What he’s been talking about with these restaurateurs is a space that’s between 2,500 and 4,000-square feet for the center’s second restaurant. It overlooks an area on the property that was once occupied by a home with a basement. In the developer’s opinion, that space could be home to a raised patio that overlooks a sunken garden. As depicted in the drawing above, it could become the sort of destination that defines a restaurant. Still, finding the right operator has been difficult.
“We would love to have a nice Italian restaurant where the customers would have three or four glasses of wine, spend a $100 and leave. [I don’t think] that’s going to happen,” Downs says. “We’ve turned down something really raucous. This isn’t a place for 20 and 30-year old guys. Families can walk here.”
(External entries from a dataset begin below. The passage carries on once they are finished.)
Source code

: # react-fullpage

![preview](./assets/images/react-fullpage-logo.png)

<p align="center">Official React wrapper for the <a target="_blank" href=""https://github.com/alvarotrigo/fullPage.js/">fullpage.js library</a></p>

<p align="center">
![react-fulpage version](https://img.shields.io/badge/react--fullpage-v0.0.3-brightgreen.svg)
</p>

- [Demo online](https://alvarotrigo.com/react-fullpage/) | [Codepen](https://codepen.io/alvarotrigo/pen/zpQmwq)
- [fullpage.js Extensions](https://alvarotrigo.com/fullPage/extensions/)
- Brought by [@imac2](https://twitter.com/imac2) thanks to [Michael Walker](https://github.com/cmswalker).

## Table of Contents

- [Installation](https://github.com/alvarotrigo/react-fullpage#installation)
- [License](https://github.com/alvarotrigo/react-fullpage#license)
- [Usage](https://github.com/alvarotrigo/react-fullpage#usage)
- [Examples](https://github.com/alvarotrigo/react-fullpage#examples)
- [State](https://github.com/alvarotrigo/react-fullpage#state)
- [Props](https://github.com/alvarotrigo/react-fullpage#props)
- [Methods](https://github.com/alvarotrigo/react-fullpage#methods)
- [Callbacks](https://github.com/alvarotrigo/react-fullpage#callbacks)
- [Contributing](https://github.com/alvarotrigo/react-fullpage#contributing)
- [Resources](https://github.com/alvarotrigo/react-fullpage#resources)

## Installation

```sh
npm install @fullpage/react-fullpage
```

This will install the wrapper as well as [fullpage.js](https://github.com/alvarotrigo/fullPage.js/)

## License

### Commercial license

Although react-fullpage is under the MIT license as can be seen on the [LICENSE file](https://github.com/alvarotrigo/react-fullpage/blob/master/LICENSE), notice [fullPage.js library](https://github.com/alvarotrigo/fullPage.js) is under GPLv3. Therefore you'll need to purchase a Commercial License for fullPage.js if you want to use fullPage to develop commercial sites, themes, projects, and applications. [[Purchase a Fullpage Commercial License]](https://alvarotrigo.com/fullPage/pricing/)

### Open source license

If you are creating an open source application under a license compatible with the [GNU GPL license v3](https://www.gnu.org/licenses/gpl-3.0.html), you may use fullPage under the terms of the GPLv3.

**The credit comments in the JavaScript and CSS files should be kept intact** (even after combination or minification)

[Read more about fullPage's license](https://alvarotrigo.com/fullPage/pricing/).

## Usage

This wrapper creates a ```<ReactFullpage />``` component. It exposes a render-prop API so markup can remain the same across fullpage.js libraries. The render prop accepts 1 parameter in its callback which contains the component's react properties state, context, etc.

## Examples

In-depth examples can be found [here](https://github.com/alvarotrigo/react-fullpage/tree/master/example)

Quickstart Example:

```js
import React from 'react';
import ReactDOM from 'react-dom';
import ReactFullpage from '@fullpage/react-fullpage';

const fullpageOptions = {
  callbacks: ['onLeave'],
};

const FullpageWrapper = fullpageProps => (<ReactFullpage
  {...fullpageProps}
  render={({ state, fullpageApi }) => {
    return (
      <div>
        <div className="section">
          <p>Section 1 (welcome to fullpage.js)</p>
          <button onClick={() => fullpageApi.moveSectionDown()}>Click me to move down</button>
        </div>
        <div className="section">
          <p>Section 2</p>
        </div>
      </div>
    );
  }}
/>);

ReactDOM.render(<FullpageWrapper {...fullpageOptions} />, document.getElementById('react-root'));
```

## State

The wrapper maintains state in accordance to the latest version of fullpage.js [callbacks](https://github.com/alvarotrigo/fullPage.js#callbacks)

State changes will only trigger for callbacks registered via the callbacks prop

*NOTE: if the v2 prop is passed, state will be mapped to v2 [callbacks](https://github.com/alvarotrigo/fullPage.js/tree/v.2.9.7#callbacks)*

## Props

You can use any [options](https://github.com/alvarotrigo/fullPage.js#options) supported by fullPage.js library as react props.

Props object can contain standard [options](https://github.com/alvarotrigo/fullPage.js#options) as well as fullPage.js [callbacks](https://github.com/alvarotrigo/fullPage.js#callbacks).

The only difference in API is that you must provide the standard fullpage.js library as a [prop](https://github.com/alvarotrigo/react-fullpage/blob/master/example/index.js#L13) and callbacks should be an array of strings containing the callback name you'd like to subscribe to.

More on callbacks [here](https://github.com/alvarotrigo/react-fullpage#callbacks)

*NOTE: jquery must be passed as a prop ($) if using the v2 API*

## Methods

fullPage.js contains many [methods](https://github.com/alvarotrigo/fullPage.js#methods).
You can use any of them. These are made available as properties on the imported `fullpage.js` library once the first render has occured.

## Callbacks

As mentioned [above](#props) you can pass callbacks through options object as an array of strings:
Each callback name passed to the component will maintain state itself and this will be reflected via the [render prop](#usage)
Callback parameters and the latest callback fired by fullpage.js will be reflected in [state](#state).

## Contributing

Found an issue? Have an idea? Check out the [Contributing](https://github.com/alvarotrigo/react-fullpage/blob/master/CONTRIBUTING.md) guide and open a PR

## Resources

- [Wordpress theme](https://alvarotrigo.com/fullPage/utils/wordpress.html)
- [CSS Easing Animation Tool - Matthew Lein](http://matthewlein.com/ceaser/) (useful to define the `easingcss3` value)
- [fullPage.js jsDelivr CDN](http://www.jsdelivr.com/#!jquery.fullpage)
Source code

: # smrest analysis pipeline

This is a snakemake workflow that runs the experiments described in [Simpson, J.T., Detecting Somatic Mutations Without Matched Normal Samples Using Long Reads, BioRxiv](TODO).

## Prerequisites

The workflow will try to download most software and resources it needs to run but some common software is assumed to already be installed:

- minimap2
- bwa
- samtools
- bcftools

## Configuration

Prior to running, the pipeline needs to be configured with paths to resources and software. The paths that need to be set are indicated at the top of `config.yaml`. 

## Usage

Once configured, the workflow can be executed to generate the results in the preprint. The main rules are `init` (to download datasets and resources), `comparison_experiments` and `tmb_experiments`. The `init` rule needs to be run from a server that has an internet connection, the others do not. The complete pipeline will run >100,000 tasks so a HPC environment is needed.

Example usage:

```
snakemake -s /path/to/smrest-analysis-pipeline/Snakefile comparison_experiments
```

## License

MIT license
In terms of rent, Downs expects to charge $45 per square foot plus $12 in triple nets, but he’s offering a slightly different approach to the tenant improvement allowance that reimburses operators for some of their buildout expenses.
“We agree to a number, depending on what it is. Insteads of the owner putting that money up and drawing it down, we’ll allow for reduced rent,” Downs said. “These guys got reduced rent for 60 months. All different kinds of ways of making a deal.”
Downs anticipates his phase of the construction will be complete by the end of May. A future tenant would need to get plans submitted to the City of Houston for approval before beginning construction. Realistically, the future restaurant probably won’t open until next year — just in time for spring patio weather.